The markup on fentanyl is so astronomical (a few thousand dollars of investment yields millions in street value) that traffickers can afford to lose 90% of their product and still make a profit. You cannot bomb your way out of that math.
The objective may not be to achieve a “drug-free America” (which is impossible via airstrikes), but to demote the cartels from “paramilitary armies” to “street gangs.”
Right now, groups like CJNG have:
Armored divisions.
Anti-aircraft capabilities.
Territorial control (sovereignty).
The Military Viability: The US military is very good at destroying infrastructure and hierarchy.
We can destroy their convoys, their hardened compounds, and their leadership structures.
We can force them to go back underground.
If the goal is to stop them from running Mexico like a parallel government, military force is highly viable. You can make it impossible for them to operate openly.
If Trump succeeds in “destroying” the major cartels (Sinaloa, CJNG), the result isn’t usually peace; it’s fragmentation.
Instead of two or three giant “corporate” cartels running things smoothly, you get 50 smaller, hyper-violent gangs fighting for scraps.

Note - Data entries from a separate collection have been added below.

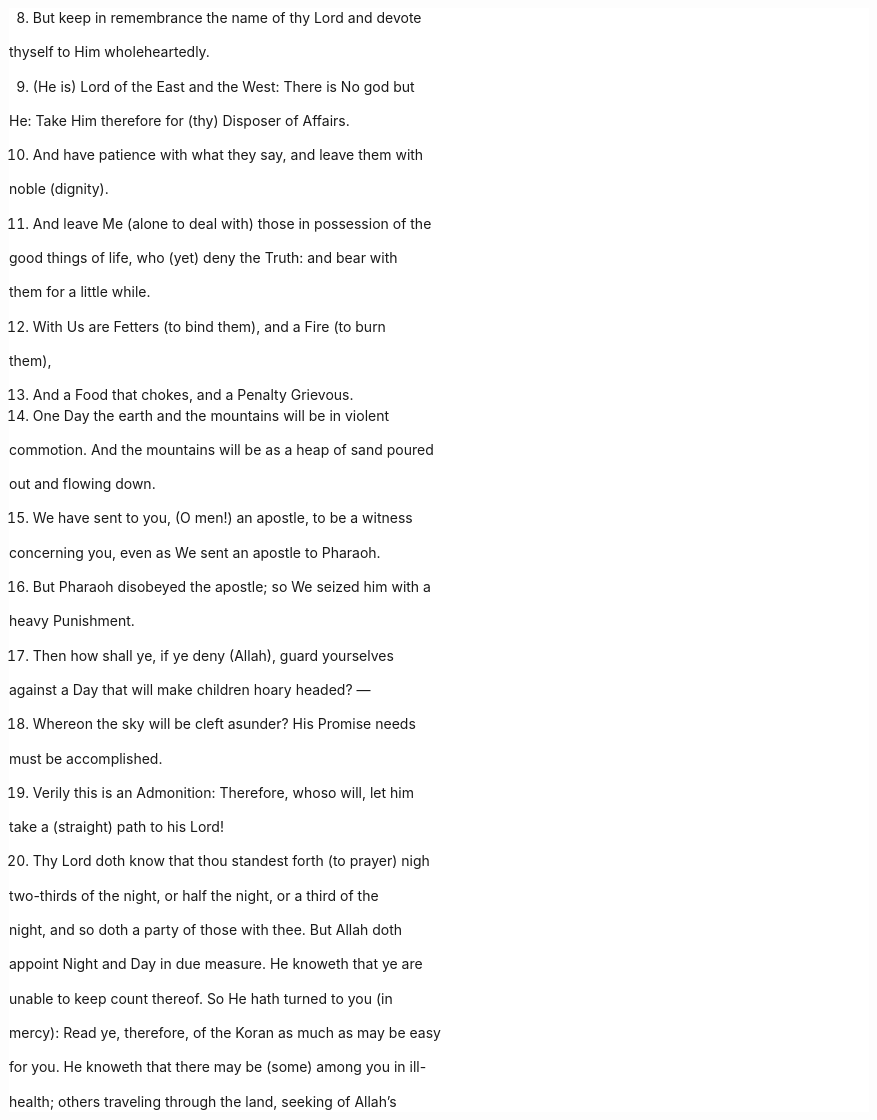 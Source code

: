 8. But keep in remembrance the name of thy Lord and devote

thyself to Him wholeheartedly.

9. (He is) Lord of the East and the West: There is No god but

He: Take Him therefore for (thy) Disposer of Affairs.

10. And have patience with what they say, and leave them with

noble (dignity).

11. And leave Me (alone to deal with) those in possession of the

good things of life, who (yet) deny the Truth: and bear with

them for a little while.

12. With Us are Fetters (to bind them), and a Fire (to burn

them),

13. And a Food that chokes, and a Penalty Grievous.
14. One Day the earth and the mountains will be in violent

commotion. And the mountains will be as a heap of sand poured

out and flowing down.

15. We have sent to you, (O men!) an apostle, to be a witness

concerning you, even as We sent an apostle to Pharaoh.

16. But Pharaoh disobeyed the apostle; so We seized him with a

heavy Punishment.

17. Then how shall ye, if ye deny (Allah), guard yourselves

against a Day that will make children hoary headed? —

18. Whereon the sky will be cleft asunder? His Promise needs

must be accomplished.

19. Verily this is an Admonition: Therefore, whoso will, let him

take a (straight) path to his Lord!

20. Thy Lord doth know that thou standest forth (to prayer) nigh

two-thirds of the night, or half the night, or a third of the

night, and so doth a party of those with thee. But Allah doth

appoint Night and Day in due measure. He knoweth that ye are

unable to keep count thereof. So He hath turned to you (in

mercy): Read ye, therefore, of the Koran as much as may be easy

for you. He knoweth that there may be (some) among you in ill-

health; others traveling through the land, seeking of Allah’s
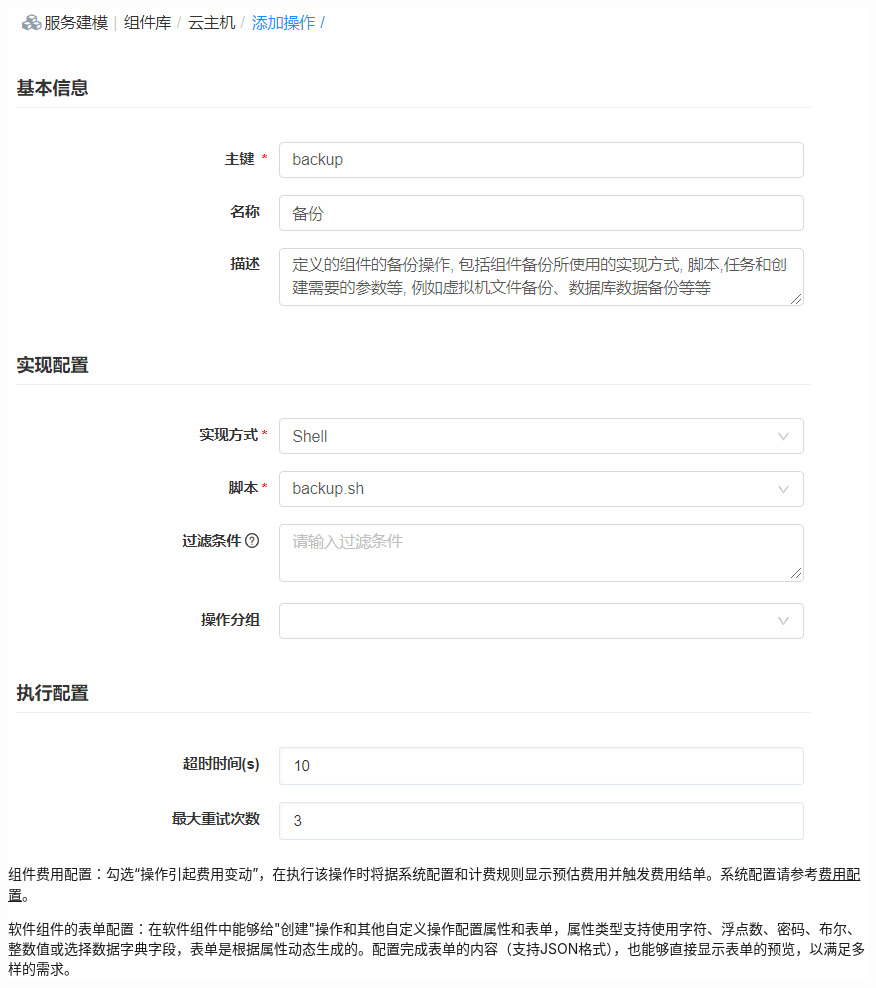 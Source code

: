 ![操作-基本信息](../../picture/Admin/操作-基本信息.png)

组件费用配置：勾选“操作引起费用变动”，在执行该操作时将据系统配置和计费规则显示预估费用并触发费用结单。系统配置请参考[费用配置](https://cloudchef.github.io/doc/AdminDoc/09系统管理/#费用配置)。

软件组件的表单配置：在软件组件中能够给"创建"操作和其他自定义操作配置属性和表单，属性类型支持使用字符、浮点数、密码、布尔、整数值或选择数据字典字段，表单是根据属性动态生成的。配置完成表单的内容（支持JSON格式），也能够直接显示表单的预览，以满足多样的需求。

This happened in Mexico after the “Kingpin Strategy” in the 2010s. They broke the big Zetas cartel, and the violence actually increased because the smaller splinter groups were more chaotic and less disciplined.
If the border becomes a war zone and the Mexican supply chain is severed, the market efficiency suggests the supply chain will simply shorten.
Production might move to the US.
If you can make fentanyl in a kitchen in Culiacán, you can make it in a kitchen in Detroit or rural Oregon.
By destroying the Mexican “middleman,” we might inadvertently domesticate the production, bringing the labs (and the toxic waste and local violence) onto US soil.
The Verdict:
Viability of stopping drugs? Near zero. The market always wins.
Viability of breaking the Cartels’ military power? High. We can smash their ability to act like a state.